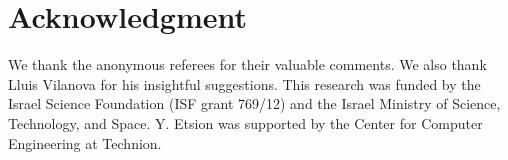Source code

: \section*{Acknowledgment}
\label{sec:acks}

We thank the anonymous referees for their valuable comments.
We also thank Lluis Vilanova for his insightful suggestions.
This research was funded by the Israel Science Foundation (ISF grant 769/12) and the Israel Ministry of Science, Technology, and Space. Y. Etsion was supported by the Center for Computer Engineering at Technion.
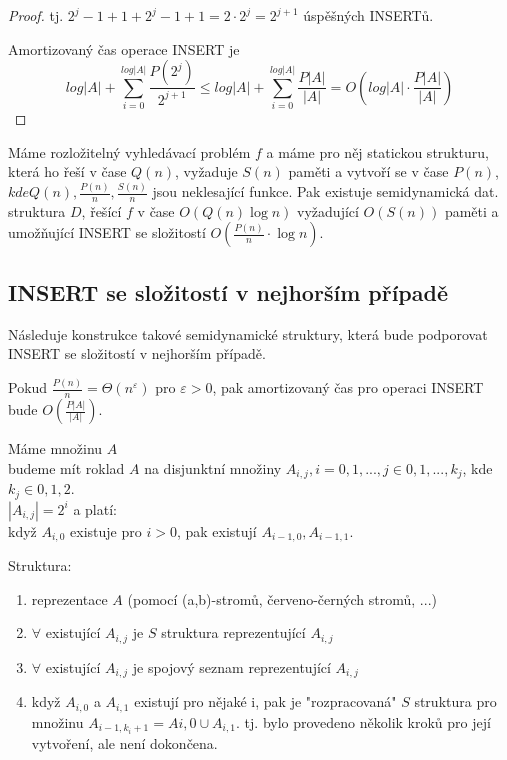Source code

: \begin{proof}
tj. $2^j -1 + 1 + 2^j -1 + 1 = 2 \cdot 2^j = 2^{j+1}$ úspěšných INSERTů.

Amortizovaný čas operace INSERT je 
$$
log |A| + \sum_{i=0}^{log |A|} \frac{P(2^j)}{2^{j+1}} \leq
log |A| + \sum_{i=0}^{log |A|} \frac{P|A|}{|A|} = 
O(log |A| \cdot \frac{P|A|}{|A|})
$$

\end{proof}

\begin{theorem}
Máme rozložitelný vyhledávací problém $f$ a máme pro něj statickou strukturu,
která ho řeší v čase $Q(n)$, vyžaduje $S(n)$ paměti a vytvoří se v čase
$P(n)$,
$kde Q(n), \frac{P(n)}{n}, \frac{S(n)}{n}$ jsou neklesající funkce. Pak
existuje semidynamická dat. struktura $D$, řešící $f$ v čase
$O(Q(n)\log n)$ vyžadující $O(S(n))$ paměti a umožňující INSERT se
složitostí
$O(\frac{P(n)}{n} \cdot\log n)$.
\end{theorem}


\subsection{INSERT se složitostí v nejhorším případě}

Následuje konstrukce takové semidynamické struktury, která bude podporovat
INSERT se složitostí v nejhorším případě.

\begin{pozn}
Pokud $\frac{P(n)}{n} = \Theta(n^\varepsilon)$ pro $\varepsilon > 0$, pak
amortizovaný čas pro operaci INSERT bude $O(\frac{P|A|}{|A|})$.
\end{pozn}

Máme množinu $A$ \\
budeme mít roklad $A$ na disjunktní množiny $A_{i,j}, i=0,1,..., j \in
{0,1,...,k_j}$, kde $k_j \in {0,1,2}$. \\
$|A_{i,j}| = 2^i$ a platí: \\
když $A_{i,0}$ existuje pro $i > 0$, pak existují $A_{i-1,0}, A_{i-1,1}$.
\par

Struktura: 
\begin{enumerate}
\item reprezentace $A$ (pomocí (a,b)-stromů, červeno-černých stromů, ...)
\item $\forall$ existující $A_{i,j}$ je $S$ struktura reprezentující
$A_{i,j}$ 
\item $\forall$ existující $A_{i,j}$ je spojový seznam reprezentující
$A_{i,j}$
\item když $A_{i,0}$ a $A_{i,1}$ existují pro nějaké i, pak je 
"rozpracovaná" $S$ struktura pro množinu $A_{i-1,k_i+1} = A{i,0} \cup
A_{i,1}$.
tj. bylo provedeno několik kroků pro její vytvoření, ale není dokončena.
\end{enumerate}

^^^^

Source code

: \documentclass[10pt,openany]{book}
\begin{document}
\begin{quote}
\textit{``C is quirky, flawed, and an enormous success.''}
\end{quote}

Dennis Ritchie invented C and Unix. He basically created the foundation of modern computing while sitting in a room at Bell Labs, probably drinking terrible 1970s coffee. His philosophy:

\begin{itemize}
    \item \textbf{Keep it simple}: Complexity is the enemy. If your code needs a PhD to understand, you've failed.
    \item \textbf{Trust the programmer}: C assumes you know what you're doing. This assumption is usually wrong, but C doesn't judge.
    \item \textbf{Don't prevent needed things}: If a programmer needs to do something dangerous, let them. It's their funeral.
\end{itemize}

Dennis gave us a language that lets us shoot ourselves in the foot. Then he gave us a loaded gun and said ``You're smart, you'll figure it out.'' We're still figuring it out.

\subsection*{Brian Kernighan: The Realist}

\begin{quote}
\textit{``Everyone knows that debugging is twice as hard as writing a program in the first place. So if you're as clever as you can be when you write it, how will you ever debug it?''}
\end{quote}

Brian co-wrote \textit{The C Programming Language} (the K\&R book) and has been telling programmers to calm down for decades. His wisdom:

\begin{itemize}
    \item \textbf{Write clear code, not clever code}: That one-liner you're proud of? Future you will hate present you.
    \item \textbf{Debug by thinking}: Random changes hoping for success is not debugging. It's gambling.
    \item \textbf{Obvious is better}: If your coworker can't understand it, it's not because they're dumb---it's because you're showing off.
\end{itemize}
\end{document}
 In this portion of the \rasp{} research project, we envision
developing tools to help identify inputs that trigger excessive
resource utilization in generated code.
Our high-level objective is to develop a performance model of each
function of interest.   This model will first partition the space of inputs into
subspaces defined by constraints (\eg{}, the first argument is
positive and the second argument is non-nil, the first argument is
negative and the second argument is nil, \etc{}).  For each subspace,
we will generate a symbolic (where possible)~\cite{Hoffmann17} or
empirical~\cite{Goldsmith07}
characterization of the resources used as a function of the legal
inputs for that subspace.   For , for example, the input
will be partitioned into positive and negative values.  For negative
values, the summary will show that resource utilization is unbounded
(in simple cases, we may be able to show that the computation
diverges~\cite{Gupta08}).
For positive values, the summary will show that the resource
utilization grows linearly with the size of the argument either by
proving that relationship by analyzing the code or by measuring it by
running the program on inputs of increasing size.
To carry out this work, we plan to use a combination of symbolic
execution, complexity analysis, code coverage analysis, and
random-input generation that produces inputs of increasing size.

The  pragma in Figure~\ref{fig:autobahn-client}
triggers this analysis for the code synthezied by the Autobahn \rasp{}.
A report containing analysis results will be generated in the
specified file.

^^^^

* **WHAT THIS TASK INVOLVES**
Using the entries shown above, reproduce verbatim the lines from the line bearing "subspaces defined by" to the line bearing "specified file.", inclusive.

* **REPLY**
subspaces defined by constraints (\eg{}, the first argument is
positive and the second argument is non-nil, the first argument is
negative and the second argument is nil, \etc{}).  For each subspace,
we will generate a symbolic (where possible)~\cite{Hoffmann17} or
empirical~\cite{Goldsmith07}
characterization of the resources used as a function of the legal
inputs for that subspace.   For , for example, the input
will be partitioned into positive and negative values.  For negative
values, the summary will show that resource utilization is unbounded
(in simple cases, we may be able to show that the computation
diverges~\cite{Gupta08}).
For positive values, the summary will show that the resource
utilization grows linearly with the size of the argument either by
proving that relationship by analyzing the code or by measuring it by
running the program on inputs of increasing size.
To carry out this work, we plan to use a combination of symbolic
execution, complexity analysis, code coverage analysis, and
random-input generation that produces inputs of increasing size.

The  pragma in Figure~\ref{fig:autobahn-client}
triggers this analysis for the code synthezied by the Autobahn \rasp{}.
A report containing analysis results will be generated in the
specified file.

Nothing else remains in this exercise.